*Task objective*:
What is needed is each line of the data below that holds the string "watch".

[Source texts of formatted documents]
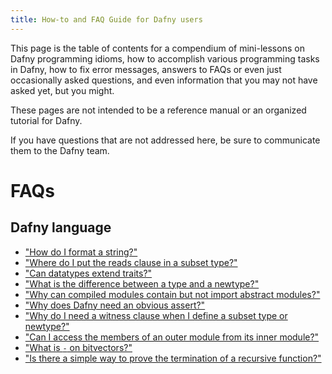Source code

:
 ```yaml
---
title: How-to and FAQ Guide for Dafny users
---
```


This page is the table of contents for a compendium of mini-lessons on Dafny programming idioms, how to accomplish various programming tasks in Dafny, how to fix error messages,
answers to FAQs or even just occasionally asked questions, and even information that you may not have asked yet, but you might.

These pages are not intended to be a reference manual or an organized tutorial for Dafny.

If you have questions that are not addressed here, be sure to communicate them to the Dafny team.

# FAQs
## Dafny language

- ["How do I format a string?"](FAQStringOutput)
- ["Where do I put the reads clause in a subset type?"](FAQReadsClause)
- ["Can datatypes extend traits?"](FAQTraitsForDatatypes)
- ["What is the difference between a type and a newtype?"](FAQNewtype)
- ["Why can compiled modules contain but not import abstract modules?"](FAQImportAbstractModule)
- ["Why does Dafny need an obvious assert?"](FAQNeedsAssert)
- ["Why do I need a witness clause when I define a subset type or newtype?"](FAQWitness)
- ["Can I access the members of an outer module from its inner module?"](FAQNestedModule)
- ["What is `-` on bitvectors?"](FAQBVNegation)
- ["Is there a simple way to prove the termination of a recursive function?"](FAQRecursiveTermination)

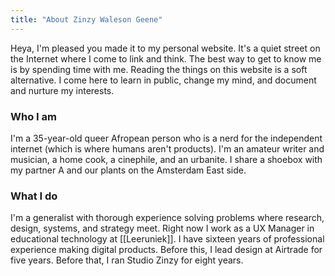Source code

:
 ```yaml
---
title: "About Zinzy Waleson Geene"
---
```

Heya, I'm pleased you made it to my personal website. It's a quiet street on the Internet where I come to link and think. The best way to get to know me is by spending time with me. Reading the things on this website is a soft alternative. I come here to learn in public, change my mind, and document and nurture my interests.

### Who I am
I'm a 35-year-old queer Afropean person who is a nerd for the independent internet (which is where humans aren't products). I'm an amateur writer and musician, a home cook, a cinephile, and an urbanite. I share a shoebox with my partner A and our plants on the Amsterdam East side.

### What I do
I'm a generalist with thorough experience solving problems where research, design, systems, and strategy meet. Right now I work as a UX Manager in educational technology at [[Leeruniek]]. I have sixteen years of professional experience making digital products. Before this, I lead design at Airtrade for five years. Before that, I ran Studio Zinzy for eight years.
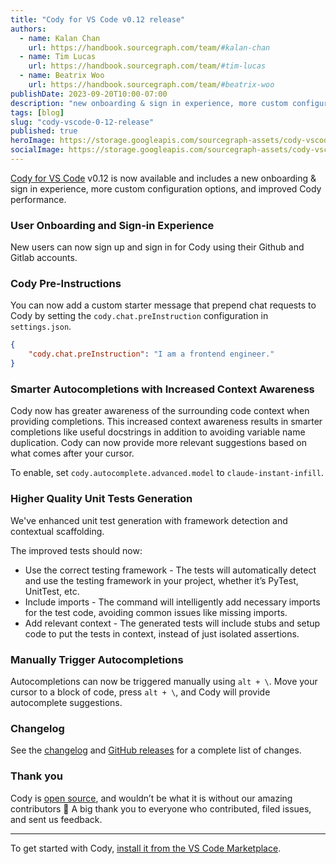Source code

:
 ```yaml
---
title: "Cody for VS Code v0.12 release"
authors:
  - name: Kalan Chan
    url: https://handbook.sourcegraph.com/team/#kalan-chan
  - name: Tim Lucas
    url: https://handbook.sourcegraph.com/team/#tim-lucas
  - name: Beatrix Woo
    url: https://handbook.sourcegraph.com/team/#beatrix-woo  
publishDate: 2023-09-20T10:00-07:00
description: "new onboarding & sign in experience, more custom configuration options, and improved Cody performance"
tags: [blog]
slug: "cody-vscode-0-12-release"
published: true
heroImage: https://storage.googleapis.com/sourcegraph-assets/cody-vscode-0.12.0-og-image.jpg
socialImage: https://storage.googleapis.com/sourcegraph-assets/cody-vscode-0.12.0-og-image.jpg
---
```


[Cody for VS Code](https://marketplace.visualstudio.com/items?itemName=sourcegraph.cody-ai) v0.12 is now available and includes a new onboarding & sign in experience, more custom configuration options, and improved Cody performance.

### User Onboarding and Sign-in Experience

New users can now sign up and sign in for Cody using their Github and Gitlab accounts. 

### Cody Pre-Instructions

You can now add a custom starter message that prepend chat requests to Cody by setting the `cody.chat.preInstruction` configuration in `settings.json`.

```json
{
    "cody.chat.preInstruction": "I am a frontend engineer."
}
```

### Smarter Autocompletions with Increased Context Awareness

Cody now has greater awareness of the surrounding code context when providing completions. This increased context awareness results in smarter completions like useful docstrings in addition to avoiding variable name duplication. Cody can now provide more relevant suggestions based on what comes after your cursor.

To enable, set `cody.autocomplete.advanced.model` to `claude-instant-infill`.

### Higher Quality Unit Tests Generation

We've enhanced unit test generation with framework detection and contextual scaffolding.

The improved tests should now:
- Use the correct testing framework - The tests will automatically detect and use the testing framework in your project, whether it’s PyTest, UnitTest, etc.
- Include imports - The command will intelligently add necessary imports for the test code, avoiding common issues like missing imports. 
- Add relevant context - The generated tests will include stubs and setup code to put the tests in context, instead of just isolated assertions.

### Manually Trigger Autocompletions

Autocompletions can now be triggered manually using `alt + \`. Move your cursor to a block of code, press `alt + \`, and Cody will provide autocomplete suggestions. 

### Changelog

See the [changelog](https://github.com/sourcegraph/cody/blob/main/vscode/CHANGELOG.md) and [GitHub releases](https://github.com/sourcegraph/cody/releases) for a complete list of changes.

### Thank you

Cody is [open source](https://github.com/sourcegraph/cody), and wouldn’t be what it is without our amazing contributors 💖 A big thank you to everyone who contributed, filed issues, and sent us feedback.

<hr style={{marginTop:"2rem",marginBottom:"2rem"}}/>

To get started with Cody, [install it from the VS Code Marketplace](https://marketplace.visualstudio.com/items?itemName=sourcegraph.cody-ai).
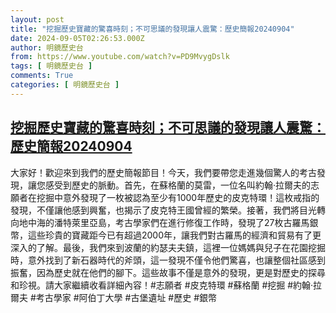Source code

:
 ```yaml
---
layout: post
title: "挖掘歷史寶藏的驚喜時刻；不可思議的發現讓人震驚：歷史簡報20240904"
date: 2024-09-05T02:26:53.000Z
author: 明鏡歷史台
from: https://www.youtube.com/watch?v=PD9MvygDslk
tags: [ 明鏡歷史台 ]
comments: True
categories: [ 明鏡歷史台 ]
---
```

<!--1725503213000-->
[挖掘歷史寶藏的驚喜時刻；不可思議的發現讓人震驚：歷史簡報20240904](https://www.youtube.com/watch?v=PD9MvygDslk)
------

<div>
大家好！歡迎來到我們的歷史簡報節目！今天，我們要帶您走進幾個驚人的考古發現，讓您感受到歷史的脈動。首先，在蘇格蘭的莫雷，一位名叫約翰·拉爾夫的志願者在挖掘中意外發現了一枚被認為至少有1000年歷史的皮克特環！這枚戒指的發現，不僅讓他感到興奮，也揭示了皮克特王國曾經的繁榮。接著，我們將目光轉向地中海的潘特萊里亞島，考古學家們在進行修復工作時，發現了27枚古羅馬銀幣，這些珍貴的寶藏距今已有超過2000年，讓我們對古羅馬的經濟和貿易有了更深入的了解。最後，我們來到波蘭的約瑟夫夫鎮，這裡一位媽媽與兒子在花園挖掘時，意外找到了新石器時代的斧頭，這一發現不僅令他們驚喜，也讓整個社區感到振奮，因為歷史就在他們的腳下。這些故事不僅是意外的發現，更是對歷史的探尋和珍視。請大家繼續收看詳細內容！#志願者 #皮克特環 #蘇格蘭 #挖掘 #約翰·拉爾夫 #考古學家 #阿伯丁大學 #古堡遺址 #歷史 #銀幣
</div>
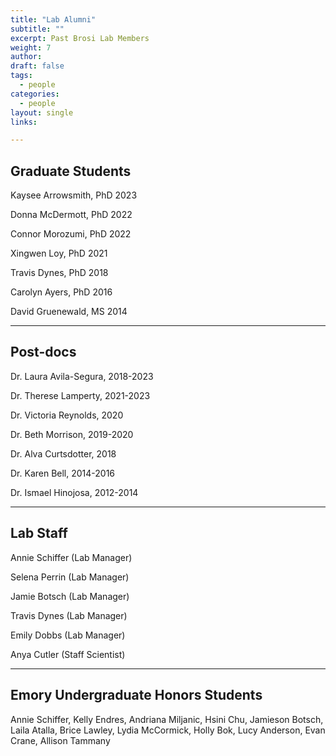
 ```yaml
---
title: "Lab Alumni"
subtitle: ""
excerpt: Past Brosi Lab Members
weight: 7
author:
draft: false
tags:
  - people
categories:
  - people
layout: single
links:

---
```

## Graduate Students

Kaysee Arrowsmith, PhD 2023

Donna McDermott, PhD 2022 

Connor Morozumi, PhD 2022

Xingwen Loy, PhD 2021 

Travis Dynes, PhD 2018 

Carolyn Ayers, PhD 2016 

David Gruenewald, MS 2014 

---
## Post-docs

Dr. Laura Avila-Segura, 2018-2023

Dr. Therese Lamperty, 2021-2023

Dr. Victoria Reynolds, 2020

Dr. Beth Morrison, 2019-2020

Dr. Alva Curtsdotter, 2018

Dr. Karen Bell, 2014-2016

Dr. Ismael Hinojosa, 2012-2014

---
## Lab Staff

Annie Schiffer (Lab Manager)

Selena Perrin (Lab Manager)

Jamie Botsch (Lab Manager)

Travis Dynes (Lab Manager)

Emily Dobbs (Lab Manager)

Anya Cutler (Staff Scientist)

--- 

## Emory Undergraduate Honors Students

Annie Schiffer, Kelly Endres, Andriana Miljanic, Hsini Chu, Jamieson Botsch, Laila Atalla, Brice Lawley, Lydia McCormick, Holly Bok, Lucy Anderson, Evan Crane, Allison Tammany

*Result for this exercise*:
from: https://www.youtube.com/watch?v=PD9MvygDslk
[挖掘歷史寶藏的驚喜時刻；不可思議的發現讓人震驚：歷史簡報20240904](https://www.youtube.com/watch?v=PD9MvygDslk)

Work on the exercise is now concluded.